The term originally applied to an inhabitant of a city or town, back when people primarily so identified, rather than with a nation or country.
https://www.etymonline.com/word/citizen
Sense of "freeman or inhabitant of a country, member of the state or nation, not an alien" is late 14c.
It implies someone who, by either birth or naturalization, is a member of a political community, owing allegiance to the community and being entitled to enjoy all its civil rights and protections; a member of the civil state, entitled to all its privileges.
In England, the members of the political community were also subjects of the king. In the newly formed United States, the members of the political community were its citizens, but were not subjects of a monarchy. They could not be natural born subjects because they were not subjects.

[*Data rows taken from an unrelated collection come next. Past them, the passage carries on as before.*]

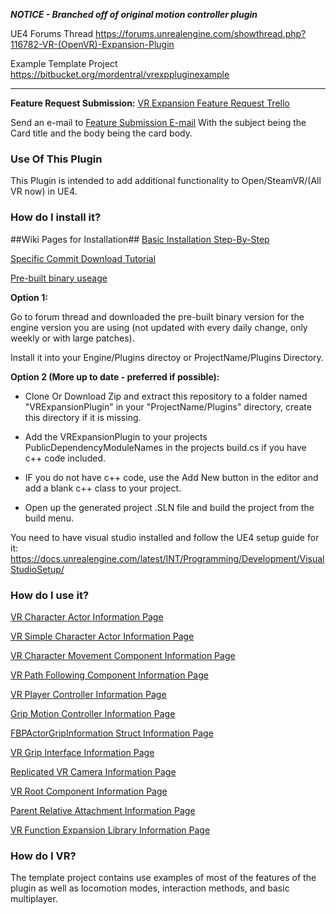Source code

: ***NOTICE - Branched off of original motion controller plugin***

UE4 Forums Thread
https://forums.unrealengine.com/showthread.php?116782-VR-(OpenVR)-Expansion-Plugin

Example Template Project
https://bitbucket.org/mordentral/vrexppluginexample


***


**Feature Request Submission:**
[VR Expansion Feature Request Trello](https://trello.com/b/VqcBoeZr/vr-expansion-feature-requests)

Send an e-mail to
[Feature Submission E-mail](mordentral+vw6cepx4r1jdmtrlvfks@boards.trello.com)
With the subject being the Card title and the body being the card body.

### Use Of This Plugin ###

This Plugin is intended to add additional functionality to Open/SteamVR/(All VR now) in UE4. 

### How do I install it? ###

##Wiki Pages for Installation##
[Basic Installation Step-By-Step](https://bitbucket.org/mordentral/vrexpansionplugin/wiki/How%20to%20add%20the%20plugin%20to%20a%20blueprint%20only%20project%20-%20Step%20by%20Step)

[Specific Commit Download Tutorial](https://bitbucket.org/mordentral/vrexpansionplugin/wiki/Retrieving%20specific%20commit%20version%20of%20the%20plugin%20or%20template)

[Pre-built binary useage](https://bitbucket.org/mordentral/vrexpansionplugin/wiki/Getting%20pre-built%20binary%20packages)


**Option 1:**

Go to forum thread and downloaded the pre-built binary version for the engine version you are using (not updated with every daily change, only weekly or with large patches).

Install it into your Engine/Plugins directoy or ProjectName/Plugins Directory.

**Option 2 (More up to date - preferred if possible):**

* Clone Or Download Zip and extract this repository to a folder named "VRExpansionPlugin" in your "ProjectName/Plugins" directory, create this directory if it is missing.

* Add the VRExpansionPlugin to your projects PublicDependencyModuleNames in the projects build.cs if you have c++ code included.

* IF you do not have c++ code, use the Add New button in the editor and add a blank c++ class to your project.

* Open up the generated project .SLN file and build the project from the build menu.

You need to have visual studio installed and follow the UE4 setup guide for it: https://docs.unrealengine.com/latest/INT/Programming/Development/VisualStudioSetup/

### How do I use it? ###

[VR Character Actor Information Page](https://bitbucket.org/mordentral/vrexpansionplugin/wiki/VR%20Character%20Actor)


[VR Simple Character Actor Information Page](https://bitbucket.org/mordentral/vrexpansionplugin/wiki/VR%20Simple%20Character%20Actor)


[VR Character Movement Component Information Page](
https://bitbucket.org/mordentral/vrexpansionplugin/wiki/VR%20Character%20Movement%20Component)


[VR Path Following Component Information Page](
https://bitbucket.org/mordentral/vrexpansionplugin/wiki/VR%20Path%20Following%20Component)

[VR Player Controller Information Page](
https://bitbucket.org/mordentral/vrexpansionplugin/wiki/VR%20Player%20Controller)

[Grip Motion Controller Information Page](https://bitbucket.org/mordentral/vrexpansionplugin/wiki/VRGrippableMotionController)

[FBPActorGripInformation Struct Information Page](https://bitbucket.org/mordentral/vrexpansionplugin/wiki/FBPActorGripInformation%20Struct)

[VR Grip Interface Information Page](https://bitbucket.org/mordentral/vrexpansionplugin/wiki/VRGripInterface)

[Replicated VR Camera Information Page](https://bitbucket.org/mordentral/vrexpansionplugin/wiki/Replicated%20VR%20Camera)


[VR Root Component Information Page](https://bitbucket.org/mordentral/vrexpansionplugin/wiki/VRRootComponent)


[Parent Relative Attachment Information Page](https://bitbucket.org/mordentral/vrexpansionplugin/wiki/Parent%20Relative%20Attachment%20Component)


[VR Function Expansion Library Information Page](https://bitbucket.org/mordentral/vrexpansionplugin/wiki/VRExpansionFunctionLibrary)



### How do I VR? ###

The template project contains use examples of most of the features of the plugin as well as locomotion modes, interaction methods, and basic multiplayer.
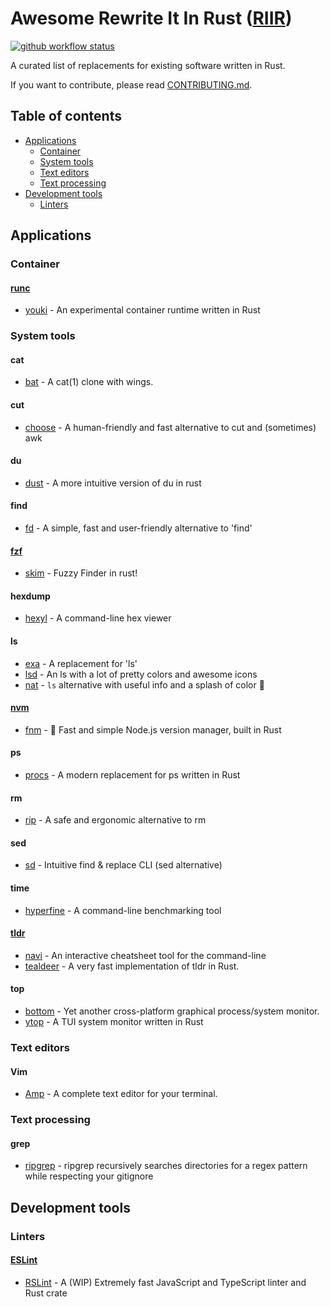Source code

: # Awesome Rewrite It In Rust ([RIIR](https://transitiontech.ca/random/RIIR))
[![github workflow status](https://img.shields.io/github/workflow/status/TaKO8Ki/awesome-rewrite-it-in-rust/CI/main)](https://github.com/TaKO8Ki/awesome-rewrite-it-in-rust/actions)

A curated list of replacements for existing software written in Rust.

If you want to contribute, please read [CONTRIBUTING.md](CONTRIBUTING.md).

## Table of contents

- [Applications](#applications)
  - [Container](#container)
  - [System tools](#system-tools)
  - [Text editors](#text-editors)
  - [Text processing](#text-processing)
- [Development tools](#development-tools)
  - [Linters](#linters)

## Applications

### Container

#### [runc](https://github.com/opencontainers/runc)

* [youki](https://github.com/utam0k/youki) - An experimental container runtime written in Rust

### System tools

#### cat

* [bat](https://github.com/sharkdp/bat) - A cat(1) clone with wings.

#### cut

* [choose](https://github.com/theryangeary/choose) - A human-friendly and fast alternative to cut and (sometimes) awk

#### du

* [dust](https://github.com/bootandy/dust) - A more intuitive version of du in rust

#### find

* [fd](https://github.com/sharkdp/fd) - A simple, fast and user-friendly alternative to 'find'

#### [fzf](https://github.com/junegunn/fzf)

* [skim](https://github.com/lotabout/skim) - Fuzzy Finder in rust!

#### hexdump

* [hexyl](https://github.com/sharkdp/hexyl) - A command-line hex viewer

#### ls

* [exa](https://github.com/ogham/exa) - A replacement for 'ls' 
* [lsd](https://github.com/Peltoche/lsd) - An ls with a lot of pretty colors and awesome icons
* [nat](https://github.com/willdoescode/nat) - `ls` alternative with useful info and a splash of color 🎨

#### [nvm](https://github.com/nvm-sh/nvm)

* [fnm](https://github.com/Schniz/fnm) - 🚀 Fast and simple Node.js version manager, built in Rust

#### ps

* [procs](https://github.com/dalance/procs) - A modern replacement for ps written in Rust

#### rm

* [rip](https://github.com/nivekuil/rip) - A safe and ergonomic alternative to rm

#### sed

* [sd](https://github.com/chmln/sd) - Intuitive find & replace CLI (sed alternative)

#### time

* [hyperfine](https://github.com/sharkdp/hyperfine) - A command-line benchmarking tool

#### [tldr](https://github.com/tldr-pages/tldr)

* [navi](https://github.com/denisidoro/navi) - An interactive cheatsheet tool for the command-line
* [tealdeer](https://github.com/dbrgn/tealdeer) - A very fast implementation of tldr in Rust.

#### top

* [bottom](https://github.com/ClementTsang/bottom) - Yet another cross-platform graphical process/system monitor.
* [ytop](https://github.com/cjbassi/ytop) - A TUI system monitor written in Rust

### Text editors

#### Vim

* [Amp](https://github.com/jmacdonald/amp) - A complete text editor for your terminal.

### Text processing

#### grep

* [ripgrep](https://github.com/BurntSushi/ripgrep) - ripgrep recursively searches directories for a regex pattern while respecting your gitignore

## Development tools 

### Linters

#### [ESLint](https://github.com/eslint/eslint)

* [RSLint](https://github.com/rslint/rslint) - A (WIP) Extremely fast JavaScript and TypeScript linter and Rust crate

Blackstone's Commentaries on the Laws of England (1765), Vol I, p. 361.
The children of aliens, born here in England, are, generally speaking, natural-born subjects, and entitled to all the privileges of such. In which the constitution of France differs from ours; for there, by their jus albinatus, if a child be born of foreign parents, it is an alien.
Jus albinatus equals the law of alien confiscation.
The U.S. closely followed the English law, and not the French law.